Responding to the soaring cost of healthcare, which has encouraged the reimportation of drugs from outside the United States, Pfizer said its initiative will focus on helping the 43 million uninsured Americans get Pfizer drugs at deep discounts.
The world’s largest drug company said low-income Medicare beneficiaries on all Medicare-approved drug discount cards will have access to many Pfizer medicines for a flat fee of $15 per prescription after they have exhausted a $600 credit.
With enrollment beginning in August, Pfizer said it will provide Americans without insurance drug coverage access to Pfizer medicines at an average savings of 37 percent.
Pfizer said a working father earning $41,000 a year who now pays $79.58 a month for Pfizer’s popular cholesterol-lowering medicine Lipitor at his local pharmacy will see his monthly cost drop to about $52.71, a savings of almost 34 percent.
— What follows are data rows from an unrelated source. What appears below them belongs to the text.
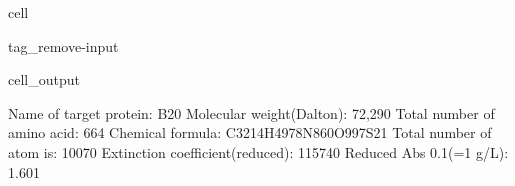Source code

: \documentclass[letterpaper,10pt,english]{jupyterBook}
\begin{document}
\begin{sphinxuseclass}{cell}
\begin{sphinxuseclass}{tag_remove-input}\begin{sphinxVerbatimOutput}

\begin{sphinxuseclass}{cell_output}
\begin{sphinxVerbatim}[commandchars=\\\{\}]
\PYGZsh{} Name of target protein: \PYGZhy{}\PYGZhy{}\PYGZhy{}\PYGZhy{}\PYGZhy{}\PYGZhy{}\PYGZhy{}\PYGZhy{}\PYGZhy{}\PYGZhy{}\PYGZhy{}\PYGZhy{}\PYGZhy{}\PYGZhy{}\PYGZhy{}\PYGZhy{}\PYGZhy{}\PYGZhy{}\PYGZhy{}\PYGZhy{}\PYGZhy{}\PYGZhy{}\PYGZhy{}\PYGZhy{}\PYGZhy{}\PYGZhy{}\PYGZhy{}\PYGZhy{}\PYGZhy{}\PYGZhy{}\PYGZhy{}\PYGZhy{}\PYGZhy{}\PYGZhy{}\PYGZhy{}\PYGZhy{}\PYGZhy{}B20
\PYGZsh{} Molecular weight(Dalton): \PYGZhy{}\PYGZhy{}\PYGZhy{}\PYGZhy{}\PYGZhy{}\PYGZhy{}\PYGZhy{}\PYGZhy{}\PYGZhy{}\PYGZhy{}\PYGZhy{}\PYGZhy{}\PYGZhy{}\PYGZhy{}\PYGZhy{}\PYGZhy{}\PYGZhy{}\PYGZhy{}\PYGZhy{}\PYGZhy{}\PYGZhy{}\PYGZhy{}\PYGZhy{}\PYGZhy{}\PYGZhy{}\PYGZhy{}\PYGZhy{}\PYGZhy{}\PYGZhy{}\PYGZhy{}\PYGZhy{}\PYGZhy{}72,290
\PYGZsh{} Total number of amino acid: \PYGZhy{}\PYGZhy{}\PYGZhy{}\PYGZhy{}\PYGZhy{}\PYGZhy{}\PYGZhy{}\PYGZhy{}\PYGZhy{}\PYGZhy{}\PYGZhy{}\PYGZhy{}\PYGZhy{}\PYGZhy{}\PYGZhy{}\PYGZhy{}\PYGZhy{}\PYGZhy{}\PYGZhy{}\PYGZhy{}\PYGZhy{}\PYGZhy{}\PYGZhy{}\PYGZhy{}\PYGZhy{}\PYGZhy{}\PYGZhy{}\PYGZhy{}\PYGZhy{}\PYGZhy{}\PYGZhy{}\PYGZhy{}\PYGZhy{}664
\PYGZsh{} Chemical formula: \PYGZhy{}\PYGZhy{}\PYGZhy{}\PYGZhy{}\PYGZhy{}\PYGZhy{}\PYGZhy{}\PYGZhy{}\PYGZhy{}\PYGZhy{}\PYGZhy{}\PYGZhy{}\PYGZhy{}\PYGZhy{}\PYGZhy{}\PYGZhy{}\PYGZhy{}\PYGZhy{}\PYGZhy{}\PYGZhy{}\PYGZhy{}\PYGZhy{}\PYGZhy{}\PYGZhy{}\PYGZhy{}C3214H4978N860O997S21
\PYGZsh{} Total number of atom is: \PYGZhy{}\PYGZhy{}\PYGZhy{}\PYGZhy{}\PYGZhy{}\PYGZhy{}\PYGZhy{}\PYGZhy{}\PYGZhy{}\PYGZhy{}\PYGZhy{}\PYGZhy{}\PYGZhy{}\PYGZhy{}\PYGZhy{}\PYGZhy{}\PYGZhy{}\PYGZhy{}\PYGZhy{}\PYGZhy{}\PYGZhy{}\PYGZhy{}\PYGZhy{}\PYGZhy{}\PYGZhy{}\PYGZhy{}\PYGZhy{}\PYGZhy{}\PYGZhy{}\PYGZhy{}\PYGZhy{}\PYGZhy{}\PYGZhy{}\PYGZhy{}10070
\PYGZsh{} Extinction coefficient(reduced): \PYGZhy{}\PYGZhy{}\PYGZhy{}\PYGZhy{}\PYGZhy{}\PYGZhy{}\PYGZhy{}\PYGZhy{}\PYGZhy{}\PYGZhy{}\PYGZhy{}\PYGZhy{}\PYGZhy{}\PYGZhy{}\PYGZhy{}\PYGZhy{}\PYGZhy{}\PYGZhy{}\PYGZhy{}\PYGZhy{}\PYGZhy{}\PYGZhy{}\PYGZhy{}\PYGZhy{}\PYGZhy{}115740
\PYGZsh{} Reduced Abs 0.1\PYGZpc{}(=1 g/L): \PYGZhy{}\PYGZhy{}\PYGZhy{}\PYGZhy{}\PYGZhy{}\PYGZhy{}\PYGZhy{}\PYGZhy{}\PYGZhy{}\PYGZhy{}\PYGZhy{}\PYGZhy{}\PYGZhy{}\PYGZhy{}\PYGZhy{}\PYGZhy{}\PYGZhy{}\PYGZhy{}\PYGZhy{}\PYGZhy{}\PYGZhy{}\PYGZhy{}\PYGZhy{}\PYGZhy{}\PYGZhy{}\PYGZhy{}\PYGZhy{}\PYGZhy{}\PYGZhy{}\PYGZhy{}\PYGZhy{}\PYGZhy{}\PYGZhy{}1.601

\end{sphinxVerbatim}
\end{sphinxuseclass}
\end{sphinxVerbatimOutput}
\end{sphinxuseclass}
\end{sphinxuseclass}
\end{document}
Pfizer said it will offer uninsured families earning less than $45,000 a year the ability to buy medicines at prices similar to those paid by large purchasers.
Families without drug coverage making more than $45,000 will be eligible for average savings of 15 percent off retail prices.
The strategy is designed to help lower healthcare costs by encouraging early treatment and use of preventive medicine instead of more costly emergency room care or treatment of a disease that has gone undetected for a long period of time, the company said.
Pfizer shares closed on Tuesday at $33.87 on the New York Stock Exchange.